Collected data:

===

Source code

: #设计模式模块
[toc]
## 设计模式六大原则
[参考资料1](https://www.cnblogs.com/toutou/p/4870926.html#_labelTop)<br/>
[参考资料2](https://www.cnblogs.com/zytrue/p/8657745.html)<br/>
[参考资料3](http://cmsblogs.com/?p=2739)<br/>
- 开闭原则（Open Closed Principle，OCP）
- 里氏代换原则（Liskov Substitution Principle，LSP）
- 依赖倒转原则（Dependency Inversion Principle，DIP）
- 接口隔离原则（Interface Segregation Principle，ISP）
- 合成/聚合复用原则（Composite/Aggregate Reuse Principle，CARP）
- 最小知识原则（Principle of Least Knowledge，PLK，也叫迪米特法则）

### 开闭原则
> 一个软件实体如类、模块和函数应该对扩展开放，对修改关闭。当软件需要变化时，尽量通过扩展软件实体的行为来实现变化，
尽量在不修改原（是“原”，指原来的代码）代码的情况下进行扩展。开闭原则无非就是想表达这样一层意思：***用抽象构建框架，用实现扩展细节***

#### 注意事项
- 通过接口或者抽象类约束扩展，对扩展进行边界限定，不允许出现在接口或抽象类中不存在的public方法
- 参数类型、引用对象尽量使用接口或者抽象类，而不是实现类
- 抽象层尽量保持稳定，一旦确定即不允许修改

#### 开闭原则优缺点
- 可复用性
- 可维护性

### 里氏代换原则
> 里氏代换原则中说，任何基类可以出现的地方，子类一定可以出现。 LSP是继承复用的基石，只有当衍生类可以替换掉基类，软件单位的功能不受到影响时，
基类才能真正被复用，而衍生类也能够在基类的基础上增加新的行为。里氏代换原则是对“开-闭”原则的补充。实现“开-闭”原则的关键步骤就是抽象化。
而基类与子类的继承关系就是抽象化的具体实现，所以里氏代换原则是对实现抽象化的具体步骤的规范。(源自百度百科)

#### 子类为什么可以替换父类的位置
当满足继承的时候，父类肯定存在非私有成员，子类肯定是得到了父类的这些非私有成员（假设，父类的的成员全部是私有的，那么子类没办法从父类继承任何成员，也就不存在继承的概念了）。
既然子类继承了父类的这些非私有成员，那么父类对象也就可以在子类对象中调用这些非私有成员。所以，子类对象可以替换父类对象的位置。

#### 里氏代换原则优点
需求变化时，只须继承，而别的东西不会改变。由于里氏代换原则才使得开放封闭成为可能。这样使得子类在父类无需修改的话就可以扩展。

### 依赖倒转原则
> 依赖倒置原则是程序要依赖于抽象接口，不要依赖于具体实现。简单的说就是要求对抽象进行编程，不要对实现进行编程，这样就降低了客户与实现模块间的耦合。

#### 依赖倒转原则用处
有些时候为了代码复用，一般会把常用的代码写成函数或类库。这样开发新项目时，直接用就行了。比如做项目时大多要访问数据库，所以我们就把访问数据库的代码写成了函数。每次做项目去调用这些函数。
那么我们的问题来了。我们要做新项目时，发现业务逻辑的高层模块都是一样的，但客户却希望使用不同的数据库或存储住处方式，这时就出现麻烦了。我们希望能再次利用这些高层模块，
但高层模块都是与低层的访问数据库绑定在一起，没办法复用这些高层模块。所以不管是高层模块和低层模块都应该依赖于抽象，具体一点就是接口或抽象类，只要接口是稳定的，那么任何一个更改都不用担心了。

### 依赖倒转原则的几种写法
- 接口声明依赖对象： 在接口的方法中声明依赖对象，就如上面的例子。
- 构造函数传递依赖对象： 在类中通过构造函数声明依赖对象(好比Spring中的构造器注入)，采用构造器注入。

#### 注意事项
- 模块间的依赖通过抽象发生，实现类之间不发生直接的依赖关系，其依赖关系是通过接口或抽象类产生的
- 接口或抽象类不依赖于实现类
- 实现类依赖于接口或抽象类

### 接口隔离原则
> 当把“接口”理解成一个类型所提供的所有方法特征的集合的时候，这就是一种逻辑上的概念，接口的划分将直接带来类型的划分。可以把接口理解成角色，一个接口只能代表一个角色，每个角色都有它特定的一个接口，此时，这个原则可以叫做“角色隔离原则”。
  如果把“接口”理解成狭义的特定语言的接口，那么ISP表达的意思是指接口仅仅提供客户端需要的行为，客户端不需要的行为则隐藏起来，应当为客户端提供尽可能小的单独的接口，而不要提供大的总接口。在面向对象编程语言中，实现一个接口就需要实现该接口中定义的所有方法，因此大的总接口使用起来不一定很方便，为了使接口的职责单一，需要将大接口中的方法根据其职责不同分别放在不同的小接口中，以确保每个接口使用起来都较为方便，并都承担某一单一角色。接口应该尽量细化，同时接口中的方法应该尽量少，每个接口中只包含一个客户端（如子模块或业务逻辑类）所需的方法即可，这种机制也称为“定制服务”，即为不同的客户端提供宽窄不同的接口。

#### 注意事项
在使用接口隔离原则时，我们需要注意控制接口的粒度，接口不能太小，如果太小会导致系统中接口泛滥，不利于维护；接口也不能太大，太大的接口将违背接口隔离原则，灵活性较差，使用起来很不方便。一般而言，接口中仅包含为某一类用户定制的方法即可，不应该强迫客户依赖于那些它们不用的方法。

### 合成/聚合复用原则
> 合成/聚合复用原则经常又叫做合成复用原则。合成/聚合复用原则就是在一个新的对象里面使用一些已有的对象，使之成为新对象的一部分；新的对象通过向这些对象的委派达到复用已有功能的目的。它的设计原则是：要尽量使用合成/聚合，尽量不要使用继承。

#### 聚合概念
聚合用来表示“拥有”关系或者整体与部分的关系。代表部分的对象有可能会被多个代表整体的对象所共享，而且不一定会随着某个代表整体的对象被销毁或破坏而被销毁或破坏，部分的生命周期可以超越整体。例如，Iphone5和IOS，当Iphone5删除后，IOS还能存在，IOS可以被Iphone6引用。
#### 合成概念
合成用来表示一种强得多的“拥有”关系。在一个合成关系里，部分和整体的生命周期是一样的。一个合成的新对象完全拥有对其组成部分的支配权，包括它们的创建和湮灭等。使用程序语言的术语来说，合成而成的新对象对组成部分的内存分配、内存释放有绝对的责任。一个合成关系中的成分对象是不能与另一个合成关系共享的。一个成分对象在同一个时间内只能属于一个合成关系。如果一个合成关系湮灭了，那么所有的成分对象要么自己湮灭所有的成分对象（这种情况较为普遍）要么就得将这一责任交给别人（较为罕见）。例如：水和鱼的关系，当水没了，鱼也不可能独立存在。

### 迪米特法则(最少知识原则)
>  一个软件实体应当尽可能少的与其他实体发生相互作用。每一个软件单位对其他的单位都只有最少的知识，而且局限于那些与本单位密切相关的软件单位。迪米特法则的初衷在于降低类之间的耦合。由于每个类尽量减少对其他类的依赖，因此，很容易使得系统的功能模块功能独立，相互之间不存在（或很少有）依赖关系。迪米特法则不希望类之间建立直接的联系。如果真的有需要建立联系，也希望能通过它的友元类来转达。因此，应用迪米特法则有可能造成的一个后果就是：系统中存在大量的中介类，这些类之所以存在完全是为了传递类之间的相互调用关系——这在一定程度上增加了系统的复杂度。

===

Please show every line of the entries above that contains the word "Principle".

TASK OUTPUT:
- 开闭原则（Open Closed Principle，OCP）
- 里氏代换原则（Liskov Substitution Principle，LSP）
- 依赖倒转原则（Dependency Inversion Principle，DIP）
- 接口隔离原则（Interface Segregation Principle，ISP）
- 合成/聚合复用原则（Composite/Aggregate Reuse Principle，CARP）
- 最小知识原则（Principle of Least Knowledge，PLK，也叫迪米特法则）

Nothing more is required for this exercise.